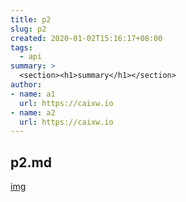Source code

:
 ```yaml
---
title: p2
slug: p2
created: 2020-01-02T15:16:17+08:00
tags:
  - api
summary: >
  <section><h1>summary</h1></section>
author:
- name: a1
  url: https://caixw.io
- name: a2
  url: https://caixw.io
---
```


## p2.md

[img](./img.svg)
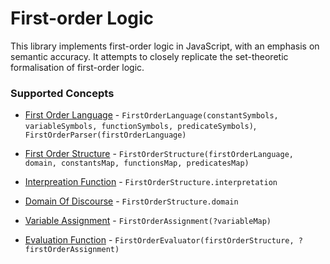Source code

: # First-order Logic

This library implements first-order logic in JavaScript, with an emphasis on semantic accuracy. It attempts to closely 
replicate the set-theoretic formalisation of first-order logic.


### Supported Concepts 

* [First Order Language](https://en.wikipedia.org/wiki/First-order_logic#Syntax) - `FirstOrderLanguage(constantSymbols, variableSymbols, functionSymbols, predicateSymbols)`, `FirstOrderParser(firstOrderLanguage)`

* [First Order Structure](https://en.wikipedia.org/wiki/First-order_logic#Semantics) - `FirstOrderStructure(firstOrderLanguage, domain, constantsMap, functionsMap, predicatesMap)`

* [Interpreation Function](https://en.wikipedia.org/wiki/Interpretation_(logic)) - `FirstOrderStructure.interpretation`

* [Domain Of Discourse](https://en.wikipedia.org/wiki/Domain_of_discourse) - `FirstOrderStructure.domain`

* [Variable Assignment](https://en.wikipedia.org/wiki/First-order_logic#Free_and_bound_variables) - `FirstOrderAssignment(?variableMap)`

* [Evaluation Function](https://en.wikipedia.org/wiki/First-order_logic#Free_and_bound_variables) - `FirstOrderEvaluator(firstOrderStructure, ?firstOrderAssignment)`


```js

```
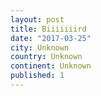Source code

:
 ```yaml
---
layout: post
title: Biiiiiiird
date: "2017-03-25"
city: Unknown
country: Unknown
continent: Unknown
published: 1
---
```

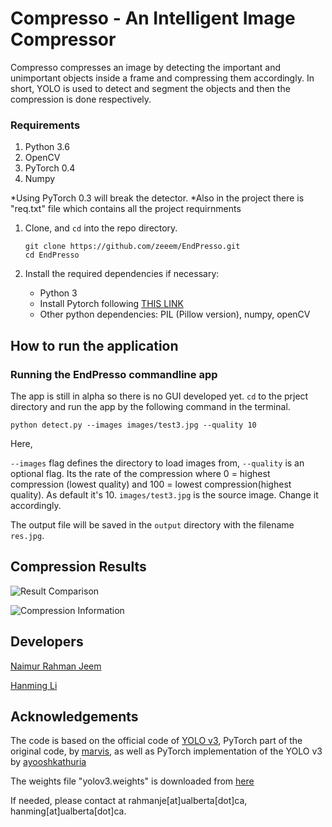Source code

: # Compresso - An Intelligent Image Compressor

Compresso compresses an image by detecting the important and unimportant objects inside a frame and compressing them accordingly. In short, YOLO is used to detect and segment the objects and then the compression is done respectively. 

### Requirements
1. Python 3.6
2. OpenCV
3. PyTorch 0.4
4. Numpy

*Using PyTorch 0.3 will break the detector.
*Also in the project there is "req.txt" file which contains all the project requirnments 


1. Clone, and `cd` into the repo directory. 
   ```Shell
   git clone https://github.com/zeeem/EndPresso.git
   cd EndPresso
   ```
2. Install the required dependencies if necessary:
   
   - Python 3
   - Install Pytorch following [THIS LINK](https://pytorch.org/get-started/locally/)
   - Other python dependencies: PIL (Pillow version), numpy, openCV



## How to run the application

### Running the EndPresso commandline app

The app is still in alpha so there is no GUI developed yet.
`cd` to the prject directory and run the app by the following command in the terminal.

```
python detect.py --images images/test3.jpg --quality 10
```

Here,

`--images` flag defines the directory to load images from, 
`--quality` is an optional flag. Its the rate of the compression where 0 = highest compression (lowest quality) and 100 = lowest compression(highest quality). As default it's 10.
`images/test3.jpg` is the source image. Change it accordingly. 

The output file will be saved in the `output` directory with the filename `res.jpg`.



## Compression Results

![Result Comparison](https://github.com/zeeem/EndPresso/blob/master/temp/res_comparison.png)

![Compression Information](https://github.com/zeeem/EndPresso/blob/master/temp/res_compression_info.png)



## Developers
[Naimur Rahman Jeem](https://www.linkedin.com/in/zeeem/)

[Hanming Li](https://www.linkedin.com/in/hanming-li-306b11199/)

## Acknowledgements
The code is based on the official code of [YOLO v3](https://github.com/pjreddie/darknet), PyTorch part of the original code, by [marvis](https://github.com/marvis/pytorch-yolo2), as well as PyTorch implementation of the YOLO v3 by [ayooshkathuria](https://github.com/ayooshkathuria/pytorch-yolo-v3)

The weights file "yolov3.weights" is downloaded from [here](https://pjreddie.com/media/files/yolov3.weights)


If needed, please contact at rahmanje[at]ualberta[dot]ca, hanming[at]ualberta[dot]ca.
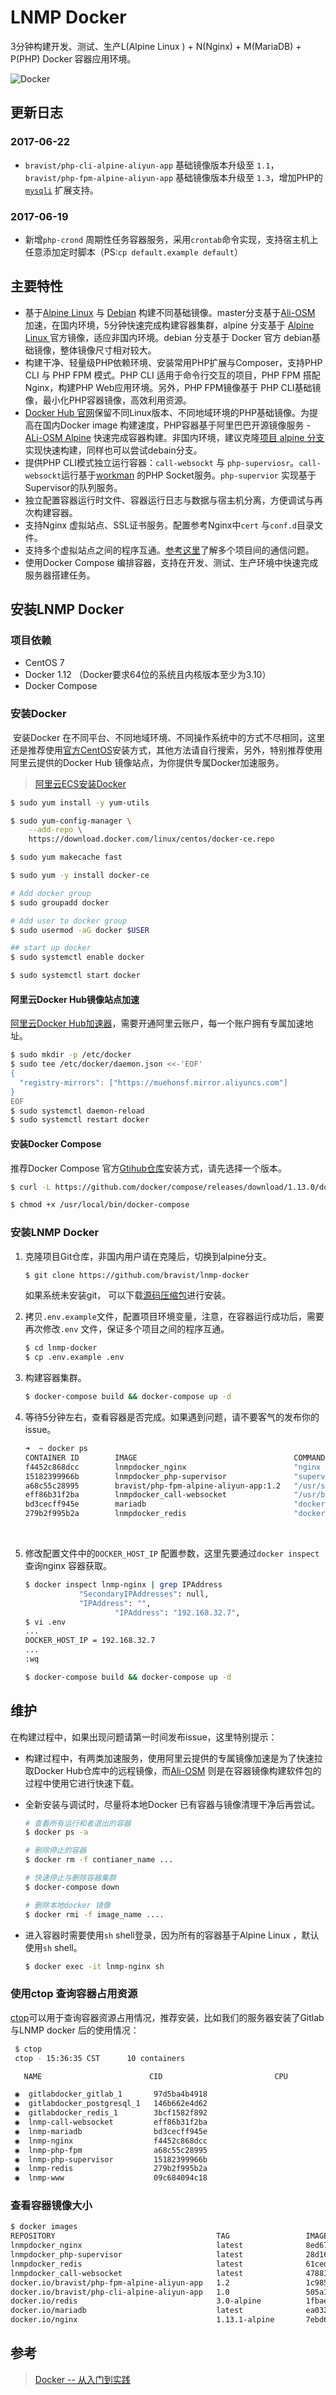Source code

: # LNMP Docker 

3分钟构建开发、测试、生产L(Alpine Linux ) + N(Nginx) + M(MariaDB) + P(PHP) Docker 容器应用环境。

![Docker](./docker.png)

## 更新日志

### 2017-06-22

+ `bravist/php-cli-alpine-aliyun-app` 基础镜像版本升级至 `1.1`，`bravist/php-fpm-alpine-aliyun-app` 基础镜像版本升级至 `1.3`，增加PHP的[`mysqli`](http://php.net/manual/zh/mysqli.overview.php) 扩展支持。


### 2017-06-19

+ 新增`php-crond` 周期性任务容器服务，采用`crontab`命令实现，支持宿主机上任意添加定时脚本（PS:`cp default.example default`）

## 主要特性

+ 基于[Alpine Linux](https://alpinelinux.org/) 与 [Debian](https://www.debian.org/index.zh-cn.html) 构建不同基础镜像。master分支基于[Ali-OSM](http://mirrors.aliyun.com/) 加速，在国内环境，5分钟快速完成构建容器集群，alpine 分支基于 [Alpine Linux ](http://dl-4.alpinelinux.org/alpine/)官方镜像，适应非国内环境。debian 分支基于 Docker 官方 debian基础镜像，整体镜像尺寸相对较大。
+ 构建干净、轻量级PHP依赖环境、安装常用PHP扩展与Composer，支持PHP CLI 与 PHP FPM 模式。PHP CLI 适用于命令行交互的项目，PHP FPM 搭配 Nginx，构建PHP Web应用环境。另外，PHP FPM镜像基于 PHP CLI基础镜像，最小化PHP容器镜像，高效利用资源。
+ [Docker Hub 官网](https://hub.docker.com/search/?isAutomated=0&isOfficial=0&page=1&pullCount=0&q=bravist&starCount=0)保留不同Linux版本、不同地域环境的PHP基础镜像。为提高在国内Docker image 构建速度，PHP容器基于阿里巴巴开源镜像服务 -[ALi-OSM Alpine](https://mirrors.aliyun.com/alpine/edge/) 快速完成容器构建。非国内环境，建议克隆[项目 alpine 分支](https://github.com/bravist/lnmp-docker/tree/alpine)实现快速构建，同样也可以尝试debain分支。
+ 提供PHP CLI模式独立运行容器：`call-websockt` 与 `php-superviosr`。`call-websockt`运行基于[workman](http://www.workerman.net/) 的PHP Socket服务。`php-supervior` 实现基于Supervisor的队列服务。
+ 独立配置容器运行时文件、容器运行日志与数据与宿主机分离，方便调试与再次构建容器。
+ 支持Nginx 虚拟站点、SSL证书服务。配置参考Nginx中`cert` 与`conf.d`目录文件。
+ 支持多个虚拟站点之间的程序互通。[参考这里](https://github.com/laradock/laradock/issues/435)了解多个项目间的通信问题。
+ 使用Docker Compose 编排容器，支持在开发、测试、生产环境中快速完成服务器搭建任务。

## 安装LNMP Docker

### 项目依赖

+ CentOS 7
+ Docker 1.12 （Docker要求64位的系统且内核版本至少为3.10）
+ Docker Compose

### 安装Docker 

​	安装Docker 在不同平台、不同地域环境、不同操作系统中的方式不尽相同，这里还是推荐使用[官方CentOS](https://docs.docker.com/engine/installation/linux/centos/)安装方式，其他方法请自行搜索，另外，特别推荐使用阿里云提供的Docker Hub 镜像站点，为你提供专属Docker加速服务。

> [阿里云ECS安装Docker](https://help.aliyun.com/document_detail/51853.html)


```bash
$ sudo yum install -y yum-utils

$ sudo yum-config-manager \
    --add-repo \
    https://download.docker.com/linux/centos/docker-ce.repo

$ sudo yum makecache fast

$ sudo yum -y install docker-ce

# Add docker group
$ sudo groupadd docker

# Add user to docker group
$ sudo usermod -aG docker $USER

## start up docker
$ sudo systemctl enable docker

$ sudo systemctl start docker
```

#### 阿里云Docker Hub镜像站点加速

[阿里云Docker Hub加速器](https://cr.console.aliyun.com/#/accelerator)，需要开通阿里云账户，每一个账户拥有专属加速地址。

```bash
$ sudo mkdir -p /etc/docker
$ sudo tee /etc/docker/daemon.json <<-'EOF'
{
  "registry-mirrors": ["https://muehonsf.mirror.aliyuncs.com"]
}
EOF
$ sudo systemctl daemon-reload
$ sudo systemctl restart docker

```

#### 安装Docker Compose 

推荐Docker  Compose 官方[Gtihub仓库](https://github.com/docker/compose/releases)安装方式，请先选择一个版本。

```bash
$ curl -L https://github.com/docker/compose/releases/download/1.13.0/docker-compose-`uname -s`-`uname -m` > /usr/local/bin/docker-compose

$ chmod +x /usr/local/bin/docker-compose
```

### 安装LNMP Docker 

1.   克隆项目Git仓库，非国内用户请在克隆后，切换到alpine分支。

     ```bash
     $ git clone https://github.com/bravist/lnmp-docker
     ```

     如果系统未安装git， 可以下载[源码压缩包](https://github.com/bravist/lnmp-docker/releases/tag/1.0)进行安装。

2. 拷贝`.env.example`文件，配置项目环境变量，注意，在容器运行成功后，需要再次修改`.env` 文件，保证多个项目之间的程序互通。

     ```bash
     $ cd lnmp-docker 
     $ cp .env.example .env
     ```

3. 构建容器集群。

     ```bash
     $ docker-compose build && docker-compose up -d
     ```

4. 等待5分钟左右，查看容器是否完成。如果遇到问题，请不要客气的发布你的issue。

     ```bash
     ➜  ~ docker ps
     CONTAINER ID        IMAGE                                   COMMAND                  CREATED             STATUS              PORTS                                                               NAMES
     f4452c868dcc        lnmpdocker_nginx                        "nginx -g 'daemon off"   2 hours ago         Up 2 hours          0.0.0.0:80->80/tcp, 0.0.0.0:443->443/tcp                            lnmp-nginx
     15182399966b        lnmpdocker_php-supervisor               "supervisord --nodaem"   2 hours ago         Up 2 hours                                                                              lnmp-php-supervisor
     a68c55c28995        bravist/php-fpm-alpine-aliyun-app:1.2   "/usr/sbin/php-fpm7 -"   2 hours ago         Up 2 hours          0.0.0.0:9000->9000/tcp                                              lnmp-php-fpm
     eff86b31f2ba        lnmpdocker_call-websocket               "/usr/bin/php /usr/sh"   2 hours ago         Up 2 hours          0.0.0.0:8190-8191->8190-8191/tcp                                    lnmp-call-websocket
     bd3cecff945e        mariadb                                 "docker-entrypoint.sh"   2 hours ago         Up 2 hours          0.0.0.0:3306->3306/tcp                                              lnmp-mariadb
     279b2f995b2a        lnmpdocker_redis                        "docker-entrypoint.sh"   2 hours ago         Up 2 hours          0.0.0.0:6379->6379/tcp                                              lnmp-redis
     ```

     ​

5. 修改配置文件中的`DOCKER_HOST_IP` 配置参数，这里先要通过`docker inspect` 查询nginx 容器获取。

     ```bash
     $ docker inspect lnmp-nginx | grep IPAddress
                 "SecondaryIPAddresses": null,
                 "IPAddress": "",
                         "IPAddress": "192.168.32.7",
     $ vi .env
     ...
     DOCKER_HOST_IP = 192.168.32.7
     ...
     :wq

     $ docker-compose build && docker-compose up -d
     ```

## 维护

在构建过程中，如果出现问题请第一时间发布issue，这里特别提示：

+ 构建过程中，有两类加速服务，使用阿里云提供的专属镜像加速是为了快速拉取Docker Hub仓库中的远程镜像，而[Ali-OSM](http://mirrors.aliyun.com/) 则是在容器镜像构建软件包的过程中使用它进行快速下载。

+ 全新安装与调试时，尽量将本地Docker 已有容器与镜像清理干净后再尝试。

  ```bash
  # 查看所有运行和者退出的容器
  $ docker ps -a

  # 删除停止的容器
  $ docker rm -f contianer_name ...

  # 快速停止与删除容器集群
  $ docker-compose down 

  # 删除本地docker 镜像
  $ docker rmi -f image_name ....
  ```

+ 进入容器时需要使用`sh` shell登录，因为所有的容器基于Alpine Linux ，默认使用`sh` shell。

  ```bash
  $ docker exec -it lnmp-nginx sh
  ```

### 使用ctop 查询容器占用资源

 [ctop](https://github.com/bcicen/ctop)可以用于查询容器资源占用情况，推荐安装，比如我们的服务器安装了Gitlab与LNMP docker 后的使用情况：

```bash
 $ ctop
 ctop - 15:36:35 CST      10 containers

   NAME                        CID                         CPU                         MEM                         NET RX/TX                   IO R/W                      PIDS

 ◉  gitlabdocker_gitlab_1       97d5ba4b4918                             5%                     1.99G / 7.64G       948M / 1.6G                 120M / 776K                 0
 ◉  gitlabdocker_postgresql_1   146b662e4d62                             0%                      75M / 7.64G        897K / 8M                   24M / 0B                    0
 ◉  gitlabdocker_redis_1        3bcf1582f892                             2%                      14M / 7.64G        1.6G / 940M                 5M / 0B                     0
 ◉  lnmp-call-websocket         eff86b31f2ba                             0%                      66M / 7.64G        3K / 648B                   20M / 0B                    0
 ◉  lnmp-mariadb                bd3cecff945e                             0%                     179M / 7.64G        90K / 276K                  27M / 0B                    0
 ◉  lnmp-nginx                  f4452c868dcc                             0%                      8M / 7.64G         14M / 5M                    5M / 0B                     0
 ◉  lnmp-php-fpm                a68c55c28995                             0%                      72M / 7.64G        1M / 13M                    20M / 0B                    0
 ◉  lnmp-php-supervisor         15182399966b                             1%                     1.8G / 7.64G        92M / 145M                  26M / 0B                    0
 ◉  lnmp-redis                  279b2f995b2a                             0%                      8M / 7.64G         62M / 16M                   2M / 0B                     0
 ◉  lnmp-www                    09c684094c18                              -                           -             -                           -                           -
```

### 查看容器镜像大小

```bash
$ docker images
REPOSITORY                                    TAG                 IMAGE ID            CREATED             SIZE
lnmpdocker_nginx                              latest              8ed67b3d522c        2 hours ago         15.5 MB
lnmpdocker_php-supervisor                     latest              28d1689ec35b        2 hours ago         160.4 MB
lnmpdocker_redis                              latest              61cedd081dd7        2 hours ago         12.63 MB
lnmpdocker_call-websocket                     latest              47883e0cc4cd        2 hours ago         117.9 MB
docker.io/bravist/php-fpm-alpine-aliyun-app   1.2                 1c98507f2de3        2 hours ago         124 MB
docker.io/bravist/php-cli-alpine-aliyun-app   1.0                 505a11124094        24 hours ago        117.9 MB
docker.io/redis                               3.0-alpine          1fbae20f0017        24 hours ago        12.63 MB
docker.io/mariadb                             latest              ea0322bb4096        9 days ago          395.1 MB
docker.io/nginx                               1.13.1-alpine       7ebd6770d0d6        10 days ago         15.49 MB
```

##  参考

> [Docker -- 从入门到实践](https://yeasy.gitbooks.io/docker_practice/content/install/centos.html)

  ​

§ **What is expected**:
Output the lines from the one holding "### 查看容器镜像大小" to the last line of the material, inclusive, exactly as they appear. Add no others.

§ **The completed task**:
### 查看容器镜像大小

```bash
$ docker images
REPOSITORY                                    TAG                 IMAGE ID            CREATED             SIZE
lnmpdocker_nginx                              latest              8ed67b3d522c        2 hours ago         15.5 MB
lnmpdocker_php-supervisor                     latest              28d1689ec35b        2 hours ago         160.4 MB
lnmpdocker_redis                              latest              61cedd081dd7        2 hours ago         12.63 MB
lnmpdocker_call-websocket                     latest              47883e0cc4cd        2 hours ago         117.9 MB
docker.io/bravist/php-fpm-alpine-aliyun-app   1.2                 1c98507f2de3        2 hours ago         124 MB
docker.io/bravist/php-cli-alpine-aliyun-app   1.0                 505a11124094        24 hours ago        117.9 MB
docker.io/redis                               3.0-alpine          1fbae20f0017        24 hours ago        12.63 MB
docker.io/mariadb                             latest              ea0322bb4096        9 days ago          395.1 MB
docker.io/nginx                               1.13.1-alpine       7ebd6770d0d6        10 days ago         15.49 MB
```

##  参考

> [Docker -- 从入门到实践](https://yeasy.gitbooks.io/docker_practice/content/install/centos.html)

  ​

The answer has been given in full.